Data items
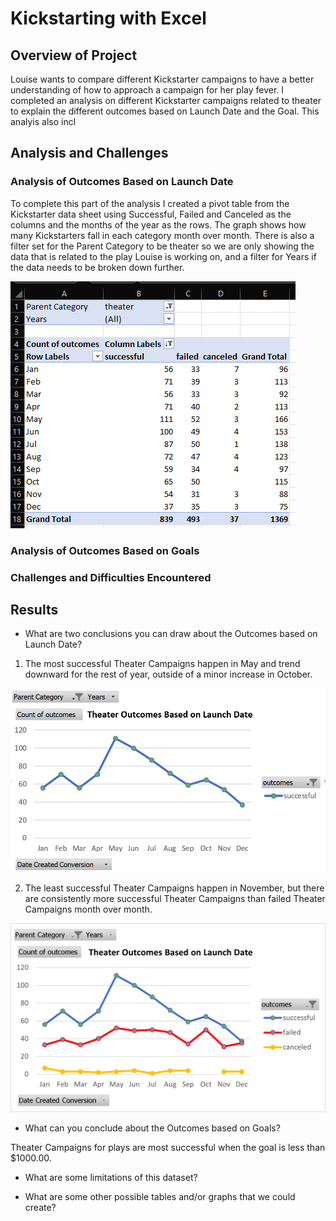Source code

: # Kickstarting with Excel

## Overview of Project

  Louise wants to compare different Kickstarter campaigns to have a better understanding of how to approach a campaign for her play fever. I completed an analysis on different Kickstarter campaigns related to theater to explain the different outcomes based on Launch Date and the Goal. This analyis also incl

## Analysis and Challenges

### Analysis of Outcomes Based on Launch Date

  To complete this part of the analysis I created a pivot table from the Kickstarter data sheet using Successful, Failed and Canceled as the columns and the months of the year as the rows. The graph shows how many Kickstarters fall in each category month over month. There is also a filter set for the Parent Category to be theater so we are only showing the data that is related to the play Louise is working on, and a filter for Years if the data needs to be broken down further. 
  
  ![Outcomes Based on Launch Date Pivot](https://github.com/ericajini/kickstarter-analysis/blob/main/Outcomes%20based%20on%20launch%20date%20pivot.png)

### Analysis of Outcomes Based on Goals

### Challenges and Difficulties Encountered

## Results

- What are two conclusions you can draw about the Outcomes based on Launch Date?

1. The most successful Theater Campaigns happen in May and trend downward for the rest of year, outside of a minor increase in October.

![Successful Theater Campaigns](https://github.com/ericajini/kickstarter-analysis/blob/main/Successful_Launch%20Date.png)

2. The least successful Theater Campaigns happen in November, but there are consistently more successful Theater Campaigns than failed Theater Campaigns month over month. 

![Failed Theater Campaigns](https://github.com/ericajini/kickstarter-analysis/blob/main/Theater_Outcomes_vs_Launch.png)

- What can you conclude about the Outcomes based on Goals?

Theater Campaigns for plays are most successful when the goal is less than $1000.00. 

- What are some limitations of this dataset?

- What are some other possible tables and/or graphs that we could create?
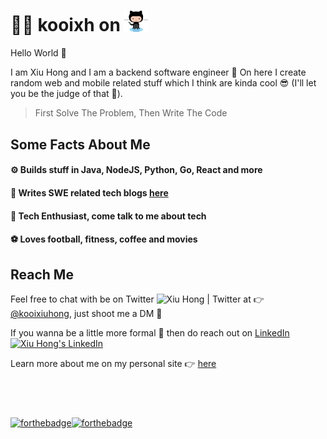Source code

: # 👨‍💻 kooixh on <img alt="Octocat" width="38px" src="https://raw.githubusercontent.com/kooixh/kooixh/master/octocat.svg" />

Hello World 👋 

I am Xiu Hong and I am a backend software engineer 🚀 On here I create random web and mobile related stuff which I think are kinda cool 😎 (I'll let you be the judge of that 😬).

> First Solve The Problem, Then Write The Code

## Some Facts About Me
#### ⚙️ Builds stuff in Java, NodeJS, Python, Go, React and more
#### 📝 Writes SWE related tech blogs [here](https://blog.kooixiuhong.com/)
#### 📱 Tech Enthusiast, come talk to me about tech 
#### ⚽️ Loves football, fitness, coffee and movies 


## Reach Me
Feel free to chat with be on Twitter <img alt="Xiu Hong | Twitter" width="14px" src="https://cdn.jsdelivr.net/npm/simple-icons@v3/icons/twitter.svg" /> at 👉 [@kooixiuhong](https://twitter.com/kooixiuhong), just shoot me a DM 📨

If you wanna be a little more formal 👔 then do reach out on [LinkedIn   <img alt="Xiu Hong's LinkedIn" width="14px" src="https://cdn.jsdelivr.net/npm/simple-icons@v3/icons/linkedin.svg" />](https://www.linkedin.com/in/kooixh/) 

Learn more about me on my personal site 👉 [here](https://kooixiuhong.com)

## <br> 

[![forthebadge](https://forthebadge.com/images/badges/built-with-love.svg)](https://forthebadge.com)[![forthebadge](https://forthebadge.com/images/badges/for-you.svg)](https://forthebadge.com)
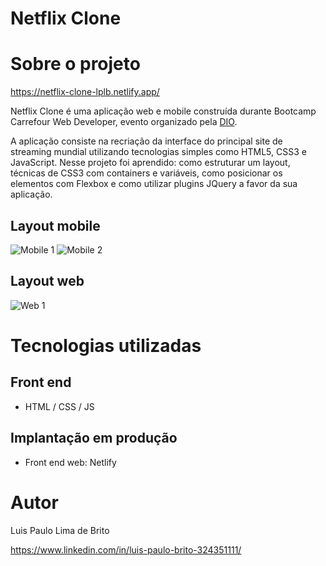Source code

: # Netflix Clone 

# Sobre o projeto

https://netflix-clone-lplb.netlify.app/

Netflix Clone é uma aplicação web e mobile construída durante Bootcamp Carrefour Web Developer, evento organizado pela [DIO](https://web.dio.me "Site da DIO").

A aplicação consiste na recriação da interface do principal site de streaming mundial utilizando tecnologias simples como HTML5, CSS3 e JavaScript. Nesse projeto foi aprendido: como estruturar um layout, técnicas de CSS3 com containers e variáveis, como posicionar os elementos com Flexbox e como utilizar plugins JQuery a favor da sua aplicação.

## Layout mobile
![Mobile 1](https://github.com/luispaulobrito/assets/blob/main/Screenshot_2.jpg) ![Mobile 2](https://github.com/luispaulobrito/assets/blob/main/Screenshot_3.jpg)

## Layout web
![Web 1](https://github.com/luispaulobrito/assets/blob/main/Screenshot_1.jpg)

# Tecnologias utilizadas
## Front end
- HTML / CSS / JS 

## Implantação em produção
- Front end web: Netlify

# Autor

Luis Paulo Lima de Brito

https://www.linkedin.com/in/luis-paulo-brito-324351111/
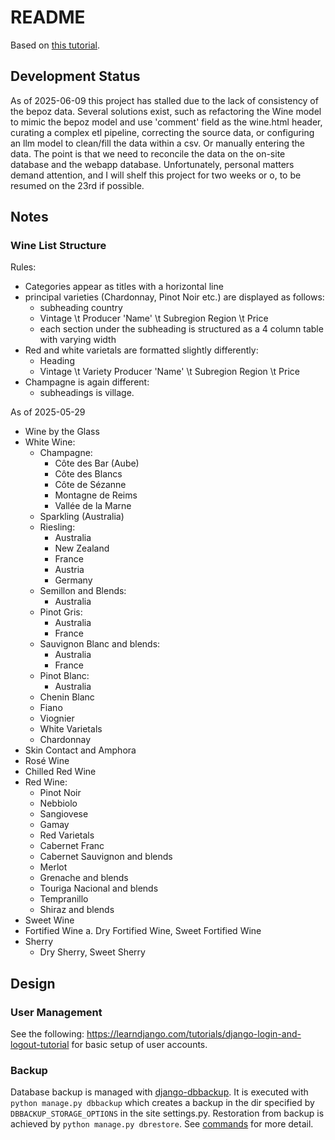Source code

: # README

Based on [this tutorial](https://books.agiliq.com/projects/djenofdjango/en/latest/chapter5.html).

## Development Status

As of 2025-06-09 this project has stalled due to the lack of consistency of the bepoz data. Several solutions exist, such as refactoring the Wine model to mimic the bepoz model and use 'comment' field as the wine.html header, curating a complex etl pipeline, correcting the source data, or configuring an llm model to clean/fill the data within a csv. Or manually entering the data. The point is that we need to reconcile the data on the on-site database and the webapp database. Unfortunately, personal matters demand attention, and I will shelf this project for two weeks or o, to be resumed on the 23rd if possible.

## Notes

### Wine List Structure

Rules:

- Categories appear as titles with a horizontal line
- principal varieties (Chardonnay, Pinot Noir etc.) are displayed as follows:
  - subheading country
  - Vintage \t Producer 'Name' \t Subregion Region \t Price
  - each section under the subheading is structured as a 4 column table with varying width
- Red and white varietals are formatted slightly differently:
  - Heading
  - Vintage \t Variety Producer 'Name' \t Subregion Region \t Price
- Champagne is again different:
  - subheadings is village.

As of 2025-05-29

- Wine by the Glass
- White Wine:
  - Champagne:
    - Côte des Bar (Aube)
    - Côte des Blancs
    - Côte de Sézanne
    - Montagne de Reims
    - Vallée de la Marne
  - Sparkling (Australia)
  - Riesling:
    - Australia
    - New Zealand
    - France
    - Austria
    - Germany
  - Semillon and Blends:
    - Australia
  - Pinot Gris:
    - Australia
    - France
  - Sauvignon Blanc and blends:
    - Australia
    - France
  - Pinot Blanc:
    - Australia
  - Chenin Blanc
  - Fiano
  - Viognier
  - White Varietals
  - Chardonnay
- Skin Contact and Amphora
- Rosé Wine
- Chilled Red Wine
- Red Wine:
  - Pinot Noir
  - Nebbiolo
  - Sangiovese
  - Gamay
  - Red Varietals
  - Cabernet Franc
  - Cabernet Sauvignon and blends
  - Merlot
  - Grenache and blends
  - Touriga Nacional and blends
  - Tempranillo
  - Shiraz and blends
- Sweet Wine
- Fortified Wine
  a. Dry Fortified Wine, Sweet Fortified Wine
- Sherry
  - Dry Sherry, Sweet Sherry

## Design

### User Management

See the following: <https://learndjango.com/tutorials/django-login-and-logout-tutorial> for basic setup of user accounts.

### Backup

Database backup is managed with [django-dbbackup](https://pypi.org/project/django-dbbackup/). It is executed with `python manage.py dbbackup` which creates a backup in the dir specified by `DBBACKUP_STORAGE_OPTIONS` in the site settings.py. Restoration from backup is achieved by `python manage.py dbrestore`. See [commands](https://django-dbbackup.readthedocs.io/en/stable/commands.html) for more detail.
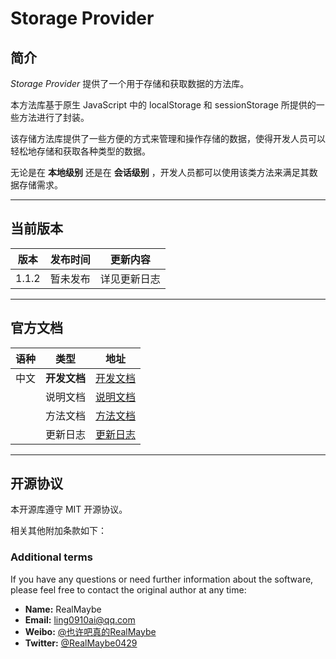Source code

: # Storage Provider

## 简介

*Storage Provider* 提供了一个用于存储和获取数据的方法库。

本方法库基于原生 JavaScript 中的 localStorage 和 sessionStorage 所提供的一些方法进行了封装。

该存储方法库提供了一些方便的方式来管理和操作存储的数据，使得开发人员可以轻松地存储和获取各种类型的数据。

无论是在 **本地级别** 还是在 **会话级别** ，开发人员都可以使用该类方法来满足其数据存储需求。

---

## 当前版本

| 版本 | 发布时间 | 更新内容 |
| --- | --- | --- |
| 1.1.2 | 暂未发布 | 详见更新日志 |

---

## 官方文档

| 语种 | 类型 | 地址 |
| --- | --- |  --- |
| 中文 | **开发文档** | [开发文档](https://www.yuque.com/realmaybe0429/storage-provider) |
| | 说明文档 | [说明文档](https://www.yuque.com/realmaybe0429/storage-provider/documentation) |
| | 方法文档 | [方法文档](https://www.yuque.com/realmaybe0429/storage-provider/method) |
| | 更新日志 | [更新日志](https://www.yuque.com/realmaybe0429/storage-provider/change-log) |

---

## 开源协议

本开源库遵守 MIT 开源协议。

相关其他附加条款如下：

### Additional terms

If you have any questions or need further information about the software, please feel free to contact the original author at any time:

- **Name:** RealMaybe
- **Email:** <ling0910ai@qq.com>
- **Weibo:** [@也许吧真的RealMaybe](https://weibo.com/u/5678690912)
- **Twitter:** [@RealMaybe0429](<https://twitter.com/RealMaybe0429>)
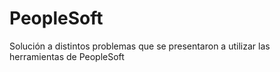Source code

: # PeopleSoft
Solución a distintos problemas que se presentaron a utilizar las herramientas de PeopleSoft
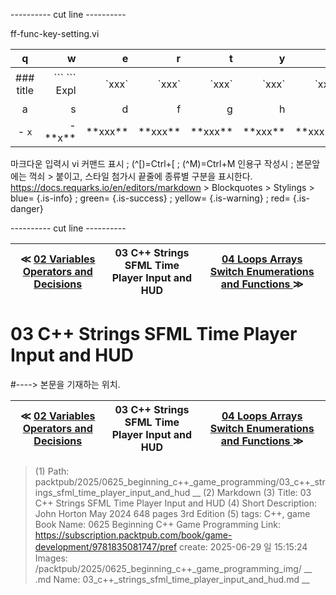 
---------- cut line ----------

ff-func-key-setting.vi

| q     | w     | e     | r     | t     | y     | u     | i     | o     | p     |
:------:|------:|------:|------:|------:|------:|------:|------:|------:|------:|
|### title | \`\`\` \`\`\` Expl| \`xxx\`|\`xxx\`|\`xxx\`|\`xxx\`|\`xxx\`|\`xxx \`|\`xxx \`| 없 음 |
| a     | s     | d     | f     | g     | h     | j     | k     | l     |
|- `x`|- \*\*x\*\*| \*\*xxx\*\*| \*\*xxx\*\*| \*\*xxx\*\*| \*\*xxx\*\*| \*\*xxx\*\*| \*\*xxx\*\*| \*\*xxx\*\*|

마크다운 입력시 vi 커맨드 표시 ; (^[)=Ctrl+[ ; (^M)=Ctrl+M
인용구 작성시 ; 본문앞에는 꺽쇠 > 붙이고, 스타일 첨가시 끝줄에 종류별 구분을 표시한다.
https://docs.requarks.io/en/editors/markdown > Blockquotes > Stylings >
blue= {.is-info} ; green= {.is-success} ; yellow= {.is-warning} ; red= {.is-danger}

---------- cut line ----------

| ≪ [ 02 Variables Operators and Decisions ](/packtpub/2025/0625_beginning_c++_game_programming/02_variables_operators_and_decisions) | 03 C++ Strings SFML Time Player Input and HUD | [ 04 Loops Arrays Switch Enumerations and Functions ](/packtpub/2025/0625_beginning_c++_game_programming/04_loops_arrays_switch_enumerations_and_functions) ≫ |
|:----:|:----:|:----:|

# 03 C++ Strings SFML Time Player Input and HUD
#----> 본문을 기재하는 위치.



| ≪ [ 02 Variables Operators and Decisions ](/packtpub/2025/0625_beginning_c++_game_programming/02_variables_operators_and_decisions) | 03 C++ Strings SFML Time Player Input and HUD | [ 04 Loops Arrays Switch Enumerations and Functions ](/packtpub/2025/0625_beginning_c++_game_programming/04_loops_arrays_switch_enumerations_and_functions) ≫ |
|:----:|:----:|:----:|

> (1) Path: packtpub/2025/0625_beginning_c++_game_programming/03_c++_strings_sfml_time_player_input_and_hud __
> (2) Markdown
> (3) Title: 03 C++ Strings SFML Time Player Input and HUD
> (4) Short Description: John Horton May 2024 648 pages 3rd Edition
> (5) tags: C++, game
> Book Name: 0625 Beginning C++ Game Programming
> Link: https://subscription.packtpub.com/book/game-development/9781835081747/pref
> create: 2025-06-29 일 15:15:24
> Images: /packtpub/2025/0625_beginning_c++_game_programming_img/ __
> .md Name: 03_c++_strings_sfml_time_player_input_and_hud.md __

- Work item -
Above are the records; from them, give again exactly the lines from the one containing "- subheadings is village." to the one containing "- Red Varietals", both lines included, and nothing more.

- Result for this exercise -
  - subheadings is village.

As of 2025-05-29

- Wine by the Glass
- White Wine:
  - Champagne:
    - Côte des Bar (Aube)
    - Côte des Blancs
    - Côte de Sézanne
    - Montagne de Reims
    - Vallée de la Marne
  - Sparkling (Australia)
  - Riesling:
    - Australia
    - New Zealand
    - France
    - Austria
    - Germany
  - Semillon and Blends:
    - Australia
  - Pinot Gris:
    - Australia
    - France
  - Sauvignon Blanc and blends:
    - Australia
    - France
  - Pinot Blanc:
    - Australia
  - Chenin Blanc
  - Fiano
  - Viognier
  - White Varietals
  - Chardonnay
- Skin Contact and Amphora
- Rosé Wine
- Chilled Red Wine
- Red Wine:
  - Pinot Noir
  - Nebbiolo
  - Sangiovese
  - Gamay
  - Red Varietals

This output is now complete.